▶ [What is expected]:
Give the entries again exactly. Skip the pictures.

▶ [Supplied material]:
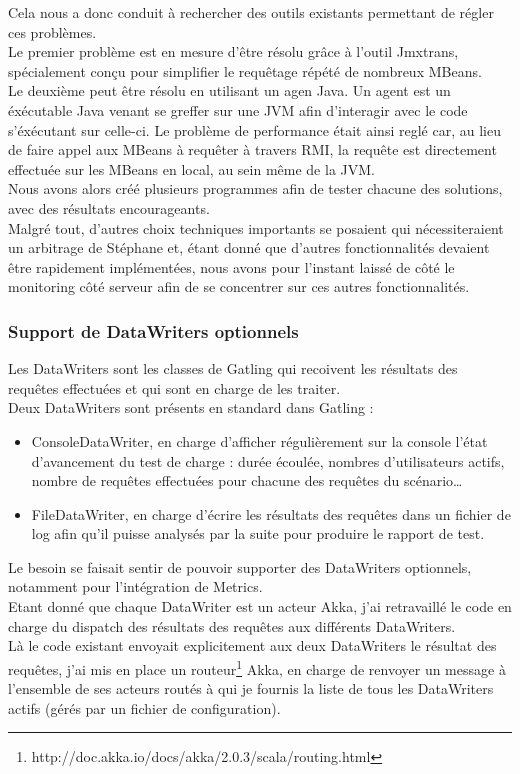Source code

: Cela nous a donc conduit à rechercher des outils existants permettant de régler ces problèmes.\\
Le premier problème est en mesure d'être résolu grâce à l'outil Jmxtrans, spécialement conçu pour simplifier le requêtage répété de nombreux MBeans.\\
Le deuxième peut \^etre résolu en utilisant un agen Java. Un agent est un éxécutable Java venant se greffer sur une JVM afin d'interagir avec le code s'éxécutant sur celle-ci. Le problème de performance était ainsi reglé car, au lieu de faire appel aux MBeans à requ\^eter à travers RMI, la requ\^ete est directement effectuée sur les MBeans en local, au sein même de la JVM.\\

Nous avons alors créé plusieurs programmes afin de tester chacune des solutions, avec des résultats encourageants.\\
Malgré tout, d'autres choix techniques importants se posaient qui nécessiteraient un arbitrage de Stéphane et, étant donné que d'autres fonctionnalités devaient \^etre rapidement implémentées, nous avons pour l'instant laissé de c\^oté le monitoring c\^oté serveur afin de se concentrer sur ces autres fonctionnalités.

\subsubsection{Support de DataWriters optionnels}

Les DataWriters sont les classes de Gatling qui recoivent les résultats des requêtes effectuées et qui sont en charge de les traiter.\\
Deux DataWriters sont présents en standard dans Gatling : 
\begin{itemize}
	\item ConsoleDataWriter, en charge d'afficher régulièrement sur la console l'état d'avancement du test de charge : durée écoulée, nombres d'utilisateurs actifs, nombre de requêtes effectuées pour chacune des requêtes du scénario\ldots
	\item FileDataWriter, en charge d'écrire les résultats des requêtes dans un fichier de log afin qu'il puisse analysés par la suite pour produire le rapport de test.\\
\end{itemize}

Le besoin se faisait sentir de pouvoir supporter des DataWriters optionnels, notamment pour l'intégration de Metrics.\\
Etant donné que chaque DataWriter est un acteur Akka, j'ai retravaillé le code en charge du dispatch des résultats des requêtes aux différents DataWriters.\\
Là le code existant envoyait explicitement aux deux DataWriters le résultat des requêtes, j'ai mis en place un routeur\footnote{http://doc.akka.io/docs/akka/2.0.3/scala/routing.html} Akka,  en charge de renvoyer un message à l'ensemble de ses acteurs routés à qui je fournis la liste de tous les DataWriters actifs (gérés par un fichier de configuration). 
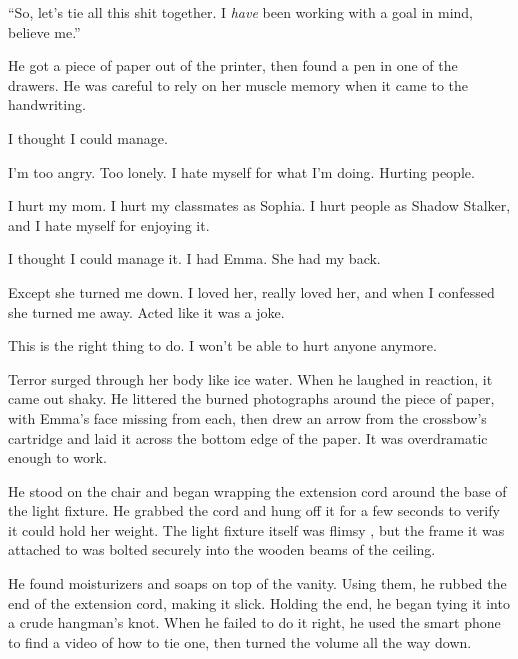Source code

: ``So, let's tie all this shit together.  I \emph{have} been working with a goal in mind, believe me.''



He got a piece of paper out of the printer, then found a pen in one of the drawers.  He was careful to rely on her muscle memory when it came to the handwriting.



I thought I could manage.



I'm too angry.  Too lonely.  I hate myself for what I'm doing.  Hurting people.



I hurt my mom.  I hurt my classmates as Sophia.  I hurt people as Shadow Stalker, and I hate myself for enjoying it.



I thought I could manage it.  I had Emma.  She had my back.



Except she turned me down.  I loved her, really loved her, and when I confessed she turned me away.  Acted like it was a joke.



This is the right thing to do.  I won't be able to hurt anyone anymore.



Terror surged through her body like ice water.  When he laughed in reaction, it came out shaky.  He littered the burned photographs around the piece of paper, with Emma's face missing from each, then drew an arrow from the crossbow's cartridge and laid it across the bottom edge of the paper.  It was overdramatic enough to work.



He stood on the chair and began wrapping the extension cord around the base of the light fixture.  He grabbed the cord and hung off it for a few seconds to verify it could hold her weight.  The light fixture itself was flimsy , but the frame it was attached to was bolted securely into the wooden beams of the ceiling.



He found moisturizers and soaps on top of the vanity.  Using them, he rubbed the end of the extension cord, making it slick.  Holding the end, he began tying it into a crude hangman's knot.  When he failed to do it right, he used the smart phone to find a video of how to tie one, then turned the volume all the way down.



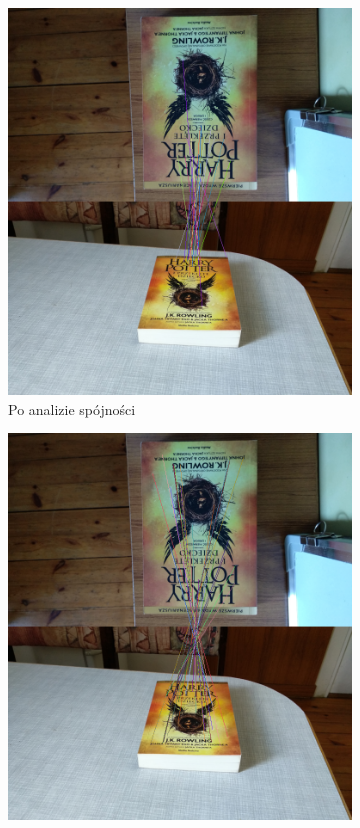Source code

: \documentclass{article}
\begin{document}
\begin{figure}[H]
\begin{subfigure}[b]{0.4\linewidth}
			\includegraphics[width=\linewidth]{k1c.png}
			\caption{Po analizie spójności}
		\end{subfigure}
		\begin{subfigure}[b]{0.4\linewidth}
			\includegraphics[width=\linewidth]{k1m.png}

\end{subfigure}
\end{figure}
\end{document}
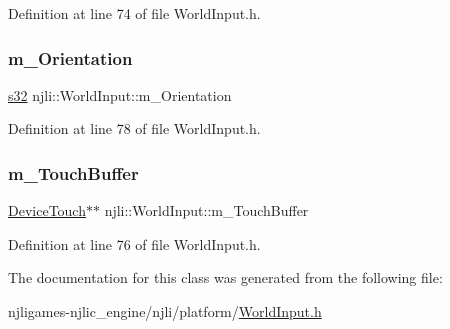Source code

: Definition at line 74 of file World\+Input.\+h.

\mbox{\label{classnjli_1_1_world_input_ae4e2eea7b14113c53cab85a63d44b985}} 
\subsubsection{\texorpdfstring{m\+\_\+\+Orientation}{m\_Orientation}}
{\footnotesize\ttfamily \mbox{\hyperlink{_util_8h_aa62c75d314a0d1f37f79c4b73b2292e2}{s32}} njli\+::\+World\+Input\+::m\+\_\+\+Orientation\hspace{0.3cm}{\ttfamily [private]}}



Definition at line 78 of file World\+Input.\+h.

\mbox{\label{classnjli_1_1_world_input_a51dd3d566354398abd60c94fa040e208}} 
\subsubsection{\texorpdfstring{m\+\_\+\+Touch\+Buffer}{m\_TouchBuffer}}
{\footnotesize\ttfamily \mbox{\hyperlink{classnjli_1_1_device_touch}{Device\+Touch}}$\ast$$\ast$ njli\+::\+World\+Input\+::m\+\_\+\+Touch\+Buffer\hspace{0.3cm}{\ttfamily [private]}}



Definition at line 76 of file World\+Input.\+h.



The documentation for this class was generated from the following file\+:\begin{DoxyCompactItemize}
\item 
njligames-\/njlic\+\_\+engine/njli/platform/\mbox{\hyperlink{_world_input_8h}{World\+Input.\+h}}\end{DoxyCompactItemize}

▶ [Result of the task]:
Source code

: Cela nous a donc conduit à rechercher des outils existants permettant de régler ces problèmes.\\
Le premier problème est en mesure d'être résolu grâce à l'outil Jmxtrans, spécialement conçu pour simplifier le requêtage répété de nombreux MBeans.\\
Le deuxième peut \^etre résolu en utilisant un agen Java. Un agent est un éxécutable Java venant se greffer sur une JVM afin d'interagir avec le code s'éxécutant sur celle-ci. Le problème de performance était ainsi reglé car, au lieu de faire appel aux MBeans à requ\^eter à travers RMI, la requ\^ete est directement effectuée sur les MBeans en local, au sein même de la JVM.\\

Nous avons alors créé plusieurs programmes afin de tester chacune des solutions, avec des résultats encourageants.\\
Malgré tout, d'autres choix techniques importants se posaient qui nécessiteraient un arbitrage de Stéphane et, étant donné que d'autres fonctionnalités devaient \^etre rapidement implémentées, nous avons pour l'instant laissé de c\^oté le monitoring c\^oté serveur afin de se concentrer sur ces autres fonctionnalités.

\subsubsection{Support de DataWriters optionnels}

Les DataWriters sont les classes de Gatling qui recoivent les résultats des requêtes effectuées et qui sont en charge de les traiter.\\
Deux DataWriters sont présents en standard dans Gatling : 
\begin{itemize}
	\item ConsoleDataWriter, en charge d'afficher régulièrement sur la console l'état d'avancement du test de charge : durée écoulée, nombres d'utilisateurs actifs, nombre de requêtes effectuées pour chacune des requêtes du scénario\ldots
	\item FileDataWriter, en charge d'écrire les résultats des requêtes dans un fichier de log afin qu'il puisse analysés par la suite pour produire le rapport de test.\\
\end{itemize}

Le besoin se faisait sentir de pouvoir supporter des DataWriters optionnels, notamment pour l'intégration de Metrics.\\
Etant donné que chaque DataWriter est un acteur Akka, j'ai retravaillé le code en charge du dispatch des résultats des requêtes aux différents DataWriters.\\
Là le code existant envoyait explicitement aux deux DataWriters le résultat des requêtes, j'ai mis en place un routeur\footnote{http://doc.akka.io/docs/akka/2.0.3/scala/routing.html} Akka,  en charge de renvoyer un message à l'ensemble de ses acteurs routés à qui je fournis la liste de tous les DataWriters actifs (gérés par un fichier de configuration). 
Source code

: ``So, let's tie all this shit together.  I \emph{have} been working with a goal in mind, believe me.''



He got a piece of paper out of the printer, then found a pen in one of the drawers.  He was careful to rely on her muscle memory when it came to the handwriting.



I thought I could manage.



I'm too angry.  Too lonely.  I hate myself for what I'm doing.  Hurting people.



I hurt my mom.  I hurt my classmates as Sophia.  I hurt people as Shadow Stalker, and I hate myself for enjoying it.



I thought I could manage it.  I had Emma.  She had my back.



Except she turned me down.  I loved her, really loved her, and when I confessed she turned me away.  Acted like it was a joke.



This is the right thing to do.  I won't be able to hurt anyone anymore.



Terror surged through her body like ice water.  When he laughed in reaction, it came out shaky.  He littered the burned photographs around the piece of paper, with Emma's face missing from each, then drew an arrow from the crossbow's cartridge and laid it across the bottom edge of the paper.  It was overdramatic enough to work.



He stood on the chair and began wrapping the extension cord around the base of the light fixture.  He grabbed the cord and hung off it for a few seconds to verify it could hold her weight.  The light fixture itself was flimsy , but the frame it was attached to was bolted securely into the wooden beams of the ceiling.



He found moisturizers and soaps on top of the vanity.  Using them, he rubbed the end of the extension cord, making it slick.  Holding the end, he began tying it into a crude hangman's knot.  When he failed to do it right, he used the smart phone to find a video of how to tie one, then turned the volume all the way down.



Source code

: \documentclass{article}
\begin{document}
\begin{figure}[H]
\begin{subfigure}[b]{0.4\linewidth}
			\includegraphics[width=\linewidth]{k1c.png}
			\caption{Po analizie spójności}
		\end{subfigure}
		\begin{subfigure}[b]{0.4\linewidth}
			\includegraphics[width=\linewidth]{k1m.png}

\end{subfigure}
\end{figure}
\end{document}
Source code

: Definition at line 74 of file World\+Input.\+h.

\mbox{\label{classnjli_1_1_world_input_ae4e2eea7b14113c53cab85a63d44b985}} 
\subsubsection{\texorpdfstring{m\+\_\+\+Orientation}{m\_Orientation}}
{\footnotesize\ttfamily \mbox{\hyperlink{_util_8h_aa62c75d314a0d1f37f79c4b73b2292e2}{s32}} njli\+::\+World\+Input\+::m\+\_\+\+Orientation\hspace{0.3cm}{\ttfamily [private]}}



Definition at line 78 of file World\+Input.\+h.

\mbox{\label{classnjli_1_1_world_input_a51dd3d566354398abd60c94fa040e208}} 
\subsubsection{\texorpdfstring{m\+\_\+\+Touch\+Buffer}{m\_TouchBuffer}}
{\footnotesize\ttfamily \mbox{\hyperlink{classnjli_1_1_device_touch}{Device\+Touch}}$\ast$$\ast$ njli\+::\+World\+Input\+::m\+\_\+\+Touch\+Buffer\hspace{0.3cm}{\ttfamily [private]}}



Definition at line 76 of file World\+Input.\+h.



The documentation for this class was generated from the following file\+:\begin{DoxyCompactItemize}
\item 
njligames-\/njlic\+\_\+engine/njli/platform/\mbox{\hyperlink{_world_input_8h}{World\+Input.\+h}}\end{DoxyCompactItemize}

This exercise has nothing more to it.